- Opening Delimiter -

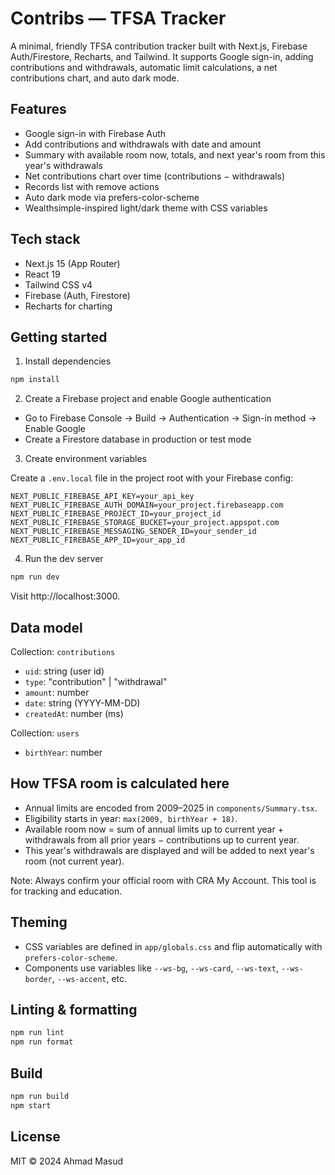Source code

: # Contribs — TFSA Tracker

A minimal, friendly TFSA contribution tracker built with Next.js, Firebase Auth/Firestore, Recharts, and Tailwind. It supports Google sign-in, adding contributions and withdrawals, automatic limit calculations, a net contributions chart, and auto dark mode.

## Features

- Google sign-in with Firebase Auth
- Add contributions and withdrawals with date and amount
- Summary with available room now, totals, and next year's room from this year's withdrawals
- Net contributions chart over time (contributions − withdrawals)
- Records list with remove actions
- Auto dark mode via prefers-color-scheme
- Wealthsimple-inspired light/dark theme with CSS variables

## Tech stack

- Next.js 15 (App Router)
- React 19
- Tailwind CSS v4
- Firebase (Auth, Firestore)
- Recharts for charting

## Getting started

1. Install dependencies

```cmd
npm install
```

2. Create a Firebase project and enable Google authentication
- Go to Firebase Console → Build → Authentication → Sign-in method → Enable Google
- Create a Firestore database in production or test mode

3. Create environment variables

Create a `.env.local` file in the project root with your Firebase config:

```
NEXT_PUBLIC_FIREBASE_API_KEY=your_api_key
NEXT_PUBLIC_FIREBASE_AUTH_DOMAIN=your_project.firebaseapp.com
NEXT_PUBLIC_FIREBASE_PROJECT_ID=your_project_id
NEXT_PUBLIC_FIREBASE_STORAGE_BUCKET=your_project.appspot.com
NEXT_PUBLIC_FIREBASE_MESSAGING_SENDER_ID=your_sender_id
NEXT_PUBLIC_FIREBASE_APP_ID=your_app_id
```

4. Run the dev server

```cmd
npm run dev
```

Visit http://localhost:3000.

## Data model

Collection: `contributions`
- `uid`: string (user id)
- `type`: "contribution" | "withdrawal"
- `amount`: number
- `date`: string (YYYY-MM-DD)
- `createdAt`: number (ms)

Collection: `users`
- `birthYear`: number

## How TFSA room is calculated here

- Annual limits are encoded from 2009–2025 in `components/Summary.tsx`.
- Eligibility starts in year: `max(2009, birthYear + 18)`.
- Available room now = sum of annual limits up to current year + withdrawals from all prior years − contributions up to current year.
- This year's withdrawals are displayed and will be added to next year's room (not current year).

Note: Always confirm your official room with CRA My Account. This tool is for tracking and education.

## Theming

- CSS variables are defined in `app/globals.css` and flip automatically with `prefers-color-scheme`.
- Components use variables like `--ws-bg`, `--ws-card`, `--ws-text`, `--ws-border`, `--ws-accent`, etc.

## Linting & formatting

```cmd
npm run lint
npm run format
```

## Build

```cmd
npm run build
npm start
```

## License

MIT © 2024 Ahmad Masud
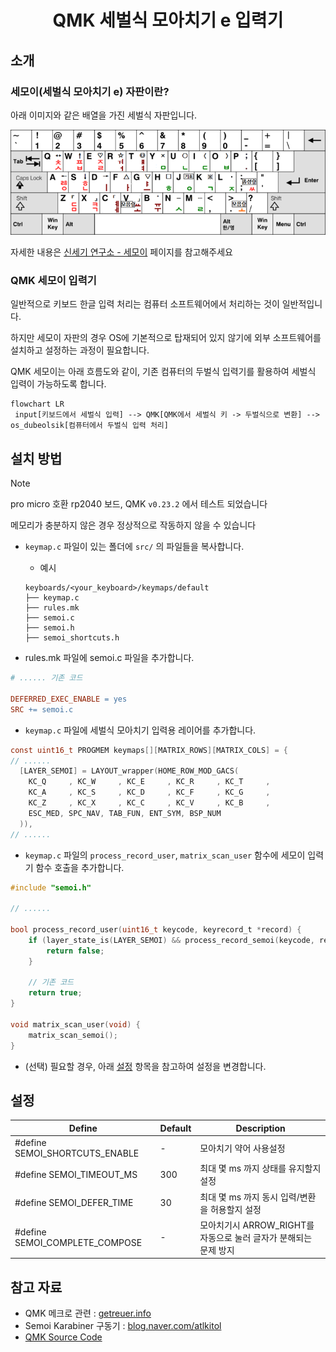 <center>
<h1>QMK 세벌식 모아치기 e 입력기</h1>
</center>

## 소개
### 세모이(세벌식 모아치기 e) 자판이란?

아래 이미지와 같은 배열을 가진 세벌식 자판입니다.

![세모이 자판](./images/semoi_keymap.png)

자세한 내용은 [신세기 연구소 - 세모이](https://blog.naver.com/eekdland/220526834927) 페이지를 참고해주세요

### QMK 세모이 입력기

일반적으로 키보드 한글 입력 처리는 컴퓨터 소프트웨어에서 처리하는 것이 일반적입니다.

하지만 세모이 자판의 경우 OS에 기본적으로 탑재되어 있지 않기에 외부 소프트웨어를 설치하고 설정하는 과정이 필요합니다.

QMK 세모이는 아래 흐름도와 같이, 기존 컴퓨터의 두벌식 입력기를 활용하여 세벌식 입력이 가능하도록 합니다.

```mermaid
flowchart LR
 input[키보드에서 세벌식 입력] --> QMK[QMK에서 세벌식 키 -> 두벌식으로 변환] --> os_dubeolsik[컴퓨터에서 두벌식 입력 처리]
```


## 설치 방법

> [!NOTE]  
> pro micro 호환 rp2040 보드, QMK `v0.23.2` 에서 테스트 되었습니다
>
> 메모리가 충분하지 않은 경우 정상적으로 작동하지 않을 수 있습니다


- `keymap.c` 파일이 있는 폴더에 `src/` 의 파일들을 복사합니다.
    - 예시
    ```
    keyboards/<your_keyboard>/keymaps/default
    ├── keymap.c
    ├── rules.mk
    ├── semoi.c
    ├── semoi.h
    ├── semoi_shortcuts.h
    ```

- rules.mk 파일에 semoi.c 파일을 추가합니다.
```makefile
# ...... 기존 코드

DEFERRED_EXEC_ENABLE = yes
SRC += semoi.c
```


- `keymap.c` 파일에 세벌식 모아치기 입력용 레이어를 추가합니다.
```c
const uint16_t PROGMEM keymaps[][MATRIX_ROWS][MATRIX_COLS] = {
// ......
  [LAYER_SEMOI] = LAYOUT_wrapper(HOME_ROW_MOD_GACS(
    KC_Q     , KC_W     , KC_E     , KC_R     , KC_T     ,                            KC_Y     , KC_U     , KC_I     , KC_O     , KC_P     ,
    KC_A     , KC_S     , KC_D     , KC_F     , KC_G     ,                            KC_H     , KC_J     , KC_K     , KC_L     , KC_SEMICOLON  ,
    KC_Z     , KC_X     , KC_C     , KC_V     , KC_B     ,                            KC_N     , KC_M     , KC_COMM  , DOT_SCRL   , KC_SLSH,
    ESC_MED, SPC_NAV, TAB_FUN, ENT_SYM, BSP_NUM
  )),
// ......
```

- `keymap.c` 파일의 `process_record_user`, `matrix_scan_user` 함수에 세모이 입력기 함수 호출을 추가합니다.
```c
#include "semoi.h"

// ......

bool process_record_user(uint16_t keycode, keyrecord_t *record) {
    if (layer_state_is(LAYER_SEMOI) && process_record_semoi(keycode, record)) {
        return false;
    }

    // 기존 코드
    return true;
}

void matrix_scan_user(void) {
    matrix_scan_semoi();
}
```

- (선택) 필요할 경우, 아래 [설정](#설정) 항목을 참고하여 설정을 변경합니다.

## 설정

| Define                         | Default | Description                                                      |
| ------------------------------ | ------- | ---------------------------------------------------------------- |
| #define SEMOI_SHORTCUTS_ENABLE | -       | 모아치기 약어 사용설정                                           |
| #define SEMOI_TIMEOUT_MS       | 300     | 최대 몇 ms 까지 상태를 유지할지 설정                             |
| #define SEMOI_DEFER_TIME       | 30      | 최대 몇 ms 까지 동시 입력/변환을 허용할지 설정                   |
| #define SEMOI_COMPLETE_COMPOSE | -       | 모아치기시 ARROW_RIGHT를 자동으로 눌러 글자가 분해되는 문제 방지 |



## 참고 자료
- QMK 메크로 관련 : [getreuer.info](https://getreuer.info/posts/keyboards/triggers/index.html#based-on-previously-typed-keys)
- Semoi Karabiner 구동기 : [blog.naver.com/atlkitol](https://blog.naver.com/atlkitol/222300755286)
- [QMK Source Code](https://github.com/qmk/qmk_firmware/blob/master/quantum/process_keycode/process_combo.c)


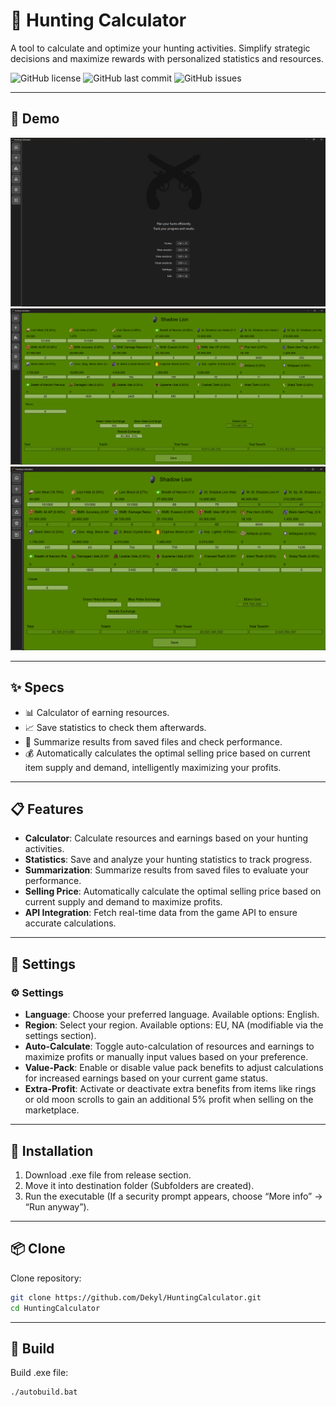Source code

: # 🦌 Hunting Calculator

A tool to calculate and optimize your hunting activities. Simplify strategic decisions and maximize rewards with personalized statistics and resources.

![GitHub license](https://img.shields.io/github/license/Dekyl/HuntingCalculator?cacheSeconds=30)
![GitHub last commit](https://img.shields.io/github/last-commit/Dekyl/HuntingCalculator)
![GitHub issues](https://img.shields.io/github/issues/Dekyl/HuntingCalculator)

---

## 📸 Demo

![hunting-calculator-preview](./preview_home.png)
![hunting-calculator-preview](./preview_session_normal.png)
![hunting-calculator-preview](./preview_session_autocalculate.png)

---

## ✨ Specs

- 📊 Calculator of earning resources.
- 📈 Save statistics to check them afterwards.
- 🎯 Summarize results from saved files and check performance.
- 💰 Automatically calculates the optimal selling price based on current item supply and demand, intelligently maximizing your profits.

---

## 📋 Features

- **Calculator**: Calculate resources and earnings based on your hunting activities.
- **Statistics**: Save and analyze your hunting statistics to track progress.
- **Summarization**: Summarize results from saved files to evaluate your performance.
- **Selling Price**: Automatically calculate the optimal selling price based on current supply and demand to maximize profits.
- **API Integration**: Fetch real-time data from the game API to ensure accurate calculations.

---

## 📖 Settings

### ⚙️ Settings

- **Language**: Choose your preferred language. Available options: English.
- **Region**: Select your region. Available options: EU, NA (modifiable via the settings section).
- **Auto-Calculate**: Toggle auto-calculation of resources and earnings to maximize profits or manually input values based on your preference.
- **Value-Pack**: Enable or disable value pack benefits to adjust calculations for increased earnings based on your current game status.
- **Extra-Profit**: Activate or deactivate extra benefits from items like rings or old moon scrolls to gain an additional 5% profit when selling on the marketplace.

---

## 💾 Installation

1. Download .exe file from release section.
2. Move it into destination folder (Subfolders are created).
3. Run the executable (If a security prompt appears, choose “More info” → “Run anyway”).

---

## 📦 Clone

Clone repository:

```bash
git clone https://github.com/Dekyl/HuntingCalculator.git
cd HuntingCalculator
```

---

## 🔨 Build

Build .exe file:

```bash
./autobuild.bat
```
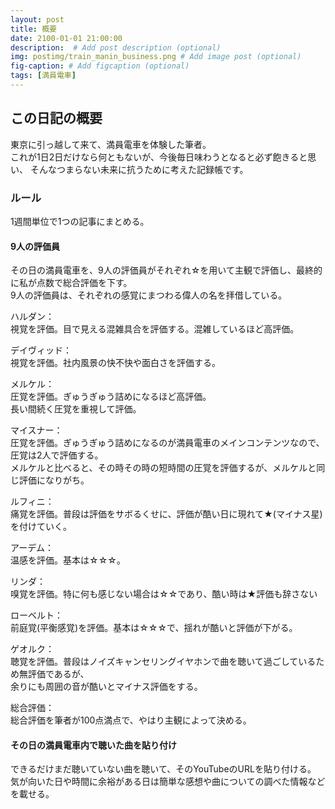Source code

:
 ```yaml
---
layout: post
title: 概要
date: 2100-01-01 21:00:00
description:  # Add post description (optional)
img: postimg/train_manin_business.png # Add image post (optional)
fig-caption: # Add figcaption (optional)
tags: [満員電車]
---
```

## この日記の概要

東京に引っ越して来て、満員電車を体験した筆者。<br>
これが1日2日だけなら何ともないが、今後毎日味わうとなると必ず飽きると思い、
そんなつまらない未来に抗うために考えた記録帳です。

### ルール
1週間単位で1つの記事にまとめる。

#### 9人の評価員
その日の満員電車を、9人の評価員がそれぞれ☆を用いて主観で評価し、最終的に私が点数で総合評価を下す。<br>
9人の評価員は、それぞれの感覚にまつわる偉人の名を拝借している。

ハルダン：<br>
視覚を評価。目で見える混雑具合を評価する。混雑しているほど高評価。

デイヴィッド：<br>
視覚を評価。社内風景の快不快や面白さを評価する。

メルケル：<br>
圧覚を評価。ぎゅうぎゅう詰めになるほど高評価。<br>
長い間続く圧覚を重視して評価。

マイスナー：<br>
圧覚を評価。ぎゅうぎゅう詰めになるのが満員電車のメインコンテンツなので、圧覚は2人で評価する。<br>
メルケルと比べると、その時その時の短時間の圧覚を評価するが、メルケルと同じ評価になりがち。

ルフィニ：<br>
痛覚を評価。普段は評価をサボるくせに、評価が酷い日に現れて★(マイナス星)を付けていく。

アーデム：<br>
温感を評価。基本は☆☆☆。

リンダ：<br>
嗅覚を評価。特に何も感じない場合は☆☆であり、酷い時は★評価も辞さない

ローベルト：<br>
前庭覚(平衡感覚)を評価。基本は☆☆☆で、揺れが酷いと評価が下がる。

ゲオルク：<br>
聴覚を評価。普段はノイズキャンセリングイヤホンで曲を聴いて過ごしているため無評価であるが、<br>
余りにも周囲の音が酷いとマイナス評価をする。

総合評価：<br>
総合評価を筆者が100点満点で、やはり主観によって決める。

#### その日の満員電車内で聴いた曲を貼り付け

できるだけまだ聴いていない曲を聴いて、そのYouTubeのURLを貼り付ける。<br>
気が向いた日や時間に余裕がある日は簡単な感想や曲についての調べた情報などを載せる。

- Closing Delimiter -

Identify all lines in the records above with the word "like".

* _EXPECTED ANSWER_:
- Components use variables like `--ws-bg`, `--ws-card`, `--ws-text`, `--ws-border`, `--ws-accent`, etc.
- **Extra-Profit**: Activate or deactivate extra benefits from items like rings or old moon scrolls to gain an additional 5% profit when selling on the marketplace.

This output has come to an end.